• [Task to complete] Repeat every record below exactly, leaving out the pictures.

• [Listed entries]
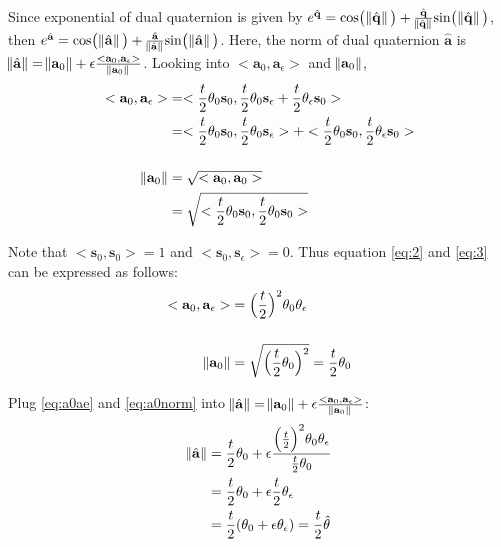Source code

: \documentclass[paper=a4, fontsize=11pt]{scrartcl} %
\numberwithin{equation}{section} %
\numberwithin{figure}{section} %
\numberwithin{table}{section} %
\renewcommand{\vec}[1]{\mathbf{#1}}
\begin{document}
\begin{itemize}
	Since exponential of dual quaternion is given by $e^{\hat{\vec{q}}} = \text{cos} \big( \norm{\hat{\vec{q}}} \big) + \frac{\hat{\vec{q}}}{\norm{\hat{\vec{q}}}} \text{sin} \big( \norm{\hat{\vec{q}}} \big)$, then $e^{\hat{\vec{a}}} = \text{cos} \big( \norm{\hat{\vec{a}}} \big) + \frac{\hat{\vec{a}}}{\norm{\hat{\vec{a}}}} \text{sin} \big( \norm{\hat{\vec{a}}} \big)$. Here, the norm of dual quaternion $\hat{\vec{a}}$ is $\norm{\hat{\vec{a}}} = \norm{\vec{a}_0} + \epsilon \frac{<\vec{a}_0, \vec{a}_\epsilon>}{\norm{\vec{a}_0}}$. Looking into $<\vec{a}_0, \vec{a}_\epsilon>$ and $\norm{\vec{a}_0}$,
	\begin{align}
		<\vec{a}_0, \vec{a}_\epsilon> &= <\frac{t}{2} \theta_0\vec{s}_0, \frac{t}{2} \theta_0 \vec{s}_\epsilon + \frac{t}{2} \theta_\epsilon \vec{s}_0> \\
		&= <\frac{t}{2} \theta_0\vec{s}_0, \frac{t}{2} \theta_0 \vec{s}_\epsilon> + <\frac{t}{2} \theta_0\vec{s}_0, \frac{t}{2} \theta_\epsilon \vec{s}_0> \label{eq:2}  \\[0.5cm] 
		\norm{\vec{a}_0} &= \sqrt{<\vec{a}_0, \vec{a}_0>} \\
		&= \sqrt{<\frac{t}{2} \theta_0 \vec{s}_0, \frac{t}{2} \theta_0 \vec{s}_0>} \label{eq:3} 
	\end{align}
	
	Note that $<\vec{s}_0, \vec{s}_0> = 1$ and $<\vec{s}_0, \vec{s}_\epsilon> = 0$. Thus equation \ref{eq:2} and \ref{eq:3} can be expressed as follows: 
	\begin{align}
		<\vec{a}_0, \vec{a}_\epsilon> &= \Big(\frac{t}{2}\Big)^2 \theta_0 \theta_\epsilon \label{eq:a0ae} \\[0.5cm]
		\norm{\vec{a}_0} &= \sqrt{\Big(\frac{t}{2} \theta_0 \Big)^2} = \frac{t}{2} \theta_0 \label{eq:a0norm} 
	\end{align}
	
	Plug \ref{eq:a0ae} and \ref{eq:a0norm} into $\norm{\hat{\vec{a}}} = \norm{\vec{a}_0} + \epsilon \frac{<\vec{a}_0, \vec{a}_\epsilon>}{\norm{\vec{a}_0}}$:
	\begin{align}
		\norm{\hat{\vec{a}}} &= \frac{t}{2} \theta_0 + \epsilon \frac{\Big(\frac{t}{2}\Big)^2 \theta_0 \theta_\epsilon}{\frac{t}{2} \theta_0}	\\
		&= \frac{t}{2} \theta_0 + \epsilon \frac{t}{2} \theta_\epsilon \\
		&= \frac{t}{2} (\theta_0 + \epsilon \theta_\epsilon) = \frac{t}{2} \hat{\theta} \label{eq:anorm}
	\end{align}
	

\end{itemize}
\end{document}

• [Answer to this task]
Source code

: \documentclass[paper=a4, fontsize=11pt]{scrartcl} %
\numberwithin{equation}{section} %
\numberwithin{figure}{section} %
\numberwithin{table}{section} %
\renewcommand{\vec}[1]{\mathbf{#1}}
\begin{document}
\begin{itemize}
	Since exponential of dual quaternion is given by $e^{\hat{\vec{q}}} = \text{cos} \big( \norm{\hat{\vec{q}}} \big) + \frac{\hat{\vec{q}}}{\norm{\hat{\vec{q}}}} \text{sin} \big( \norm{\hat{\vec{q}}} \big)$, then $e^{\hat{\vec{a}}} = \text{cos} \big( \norm{\hat{\vec{a}}} \big) + \frac{\hat{\vec{a}}}{\norm{\hat{\vec{a}}}} \text{sin} \big( \norm{\hat{\vec{a}}} \big)$. Here, the norm of dual quaternion $\hat{\vec{a}}$ is $\norm{\hat{\vec{a}}} = \norm{\vec{a}_0} + \epsilon \frac{<\vec{a}_0, \vec{a}_\epsilon>}{\norm{\vec{a}_0}}$. Looking into $<\vec{a}_0, \vec{a}_\epsilon>$ and $\norm{\vec{a}_0}$,
	\begin{align}
		<\vec{a}_0, \vec{a}_\epsilon> &= <\frac{t}{2} \theta_0\vec{s}_0, \frac{t}{2} \theta_0 \vec{s}_\epsilon + \frac{t}{2} \theta_\epsilon \vec{s}_0> \\
		&= <\frac{t}{2} \theta_0\vec{s}_0, \frac{t}{2} \theta_0 \vec{s}_\epsilon> + <\frac{t}{2} \theta_0\vec{s}_0, \frac{t}{2} \theta_\epsilon \vec{s}_0> \label{eq:2}  \\[0.5cm] 
		\norm{\vec{a}_0} &= \sqrt{<\vec{a}_0, \vec{a}_0>} \\
		&= \sqrt{<\frac{t}{2} \theta_0 \vec{s}_0, \frac{t}{2} \theta_0 \vec{s}_0>} \label{eq:3} 
	\end{align}
	
	Note that $<\vec{s}_0, \vec{s}_0> = 1$ and $<\vec{s}_0, \vec{s}_\epsilon> = 0$. Thus equation \ref{eq:2} and \ref{eq:3} can be expressed as follows: 
	\begin{align}
		<\vec{a}_0, \vec{a}_\epsilon> &= \Big(\frac{t}{2}\Big)^2 \theta_0 \theta_\epsilon \label{eq:a0ae} \\[0.5cm]
		\norm{\vec{a}_0} &= \sqrt{\Big(\frac{t}{2} \theta_0 \Big)^2} = \frac{t}{2} \theta_0 \label{eq:a0norm} 
	\end{align}
	
	Plug \ref{eq:a0ae} and \ref{eq:a0norm} into $\norm{\hat{\vec{a}}} = \norm{\vec{a}_0} + \epsilon \frac{<\vec{a}_0, \vec{a}_\epsilon>}{\norm{\vec{a}_0}}$:
	\begin{align}
		\norm{\hat{\vec{a}}} &= \frac{t}{2} \theta_0 + \epsilon \frac{\Big(\frac{t}{2}\Big)^2 \theta_0 \theta_\epsilon}{\frac{t}{2} \theta_0}	\\
		&= \frac{t}{2} \theta_0 + \epsilon \frac{t}{2} \theta_\epsilon \\
		&= \frac{t}{2} (\theta_0 + \epsilon \theta_\epsilon) = \frac{t}{2} \hat{\theta} \label{eq:anorm}
	\end{align}
	

\end{itemize}
\end{document}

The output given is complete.